**Data records:**
┌──

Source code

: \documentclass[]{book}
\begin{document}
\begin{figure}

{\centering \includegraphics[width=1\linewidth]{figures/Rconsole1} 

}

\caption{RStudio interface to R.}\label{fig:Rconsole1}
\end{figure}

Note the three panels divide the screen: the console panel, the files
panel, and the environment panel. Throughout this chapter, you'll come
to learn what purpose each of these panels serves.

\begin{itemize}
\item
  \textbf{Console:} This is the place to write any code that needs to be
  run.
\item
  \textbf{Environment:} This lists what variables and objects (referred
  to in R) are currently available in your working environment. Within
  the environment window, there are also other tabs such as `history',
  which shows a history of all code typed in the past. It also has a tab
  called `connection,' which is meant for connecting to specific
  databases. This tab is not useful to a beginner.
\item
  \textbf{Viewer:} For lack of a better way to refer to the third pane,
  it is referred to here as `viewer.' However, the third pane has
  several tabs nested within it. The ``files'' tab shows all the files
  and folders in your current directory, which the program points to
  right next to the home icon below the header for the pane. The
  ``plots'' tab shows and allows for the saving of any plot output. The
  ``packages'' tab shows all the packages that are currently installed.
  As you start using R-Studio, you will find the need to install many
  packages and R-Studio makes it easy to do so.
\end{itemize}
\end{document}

└──
┌──

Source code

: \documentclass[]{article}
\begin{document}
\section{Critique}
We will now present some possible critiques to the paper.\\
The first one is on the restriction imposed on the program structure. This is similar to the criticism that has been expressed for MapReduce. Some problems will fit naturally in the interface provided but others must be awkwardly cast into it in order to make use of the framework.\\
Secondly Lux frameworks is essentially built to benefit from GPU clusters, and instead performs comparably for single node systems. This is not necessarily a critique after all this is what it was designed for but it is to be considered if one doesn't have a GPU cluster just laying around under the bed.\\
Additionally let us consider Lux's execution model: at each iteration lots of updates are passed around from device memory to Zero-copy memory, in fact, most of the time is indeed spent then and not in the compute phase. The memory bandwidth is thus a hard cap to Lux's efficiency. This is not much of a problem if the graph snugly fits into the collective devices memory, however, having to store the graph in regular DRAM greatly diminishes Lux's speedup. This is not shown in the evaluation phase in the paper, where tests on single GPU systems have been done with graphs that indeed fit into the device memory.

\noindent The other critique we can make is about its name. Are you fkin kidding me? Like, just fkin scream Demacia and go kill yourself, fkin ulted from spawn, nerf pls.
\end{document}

└──
┌──

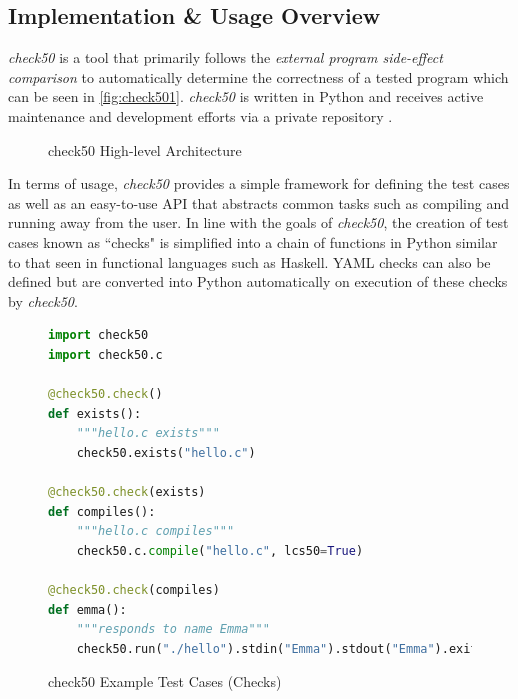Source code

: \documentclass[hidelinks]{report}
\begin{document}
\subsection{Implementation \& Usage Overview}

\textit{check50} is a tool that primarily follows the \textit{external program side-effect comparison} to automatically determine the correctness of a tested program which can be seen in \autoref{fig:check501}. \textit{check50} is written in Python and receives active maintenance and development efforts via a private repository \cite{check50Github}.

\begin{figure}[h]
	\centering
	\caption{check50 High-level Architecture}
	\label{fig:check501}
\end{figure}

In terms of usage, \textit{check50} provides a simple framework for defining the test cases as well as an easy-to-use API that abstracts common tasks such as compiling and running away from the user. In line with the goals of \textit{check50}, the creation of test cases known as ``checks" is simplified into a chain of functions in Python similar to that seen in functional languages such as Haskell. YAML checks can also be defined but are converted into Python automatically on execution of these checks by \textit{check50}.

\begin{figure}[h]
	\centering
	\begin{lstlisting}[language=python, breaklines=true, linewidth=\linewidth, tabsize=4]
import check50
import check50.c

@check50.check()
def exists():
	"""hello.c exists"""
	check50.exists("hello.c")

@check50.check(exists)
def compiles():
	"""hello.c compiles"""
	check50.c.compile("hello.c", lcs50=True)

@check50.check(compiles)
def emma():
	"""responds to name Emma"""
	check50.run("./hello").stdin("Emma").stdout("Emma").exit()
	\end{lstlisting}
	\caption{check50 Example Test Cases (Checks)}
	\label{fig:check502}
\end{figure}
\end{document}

└──

**What you need to do:**
Whenever the word "third" appears in a line of the listing, copy out that line.

**Exercise answer:**
  \textbf{Viewer:} For lack of a better way to refer to the third pane,
  it is referred to here as `viewer.' However, the third pane has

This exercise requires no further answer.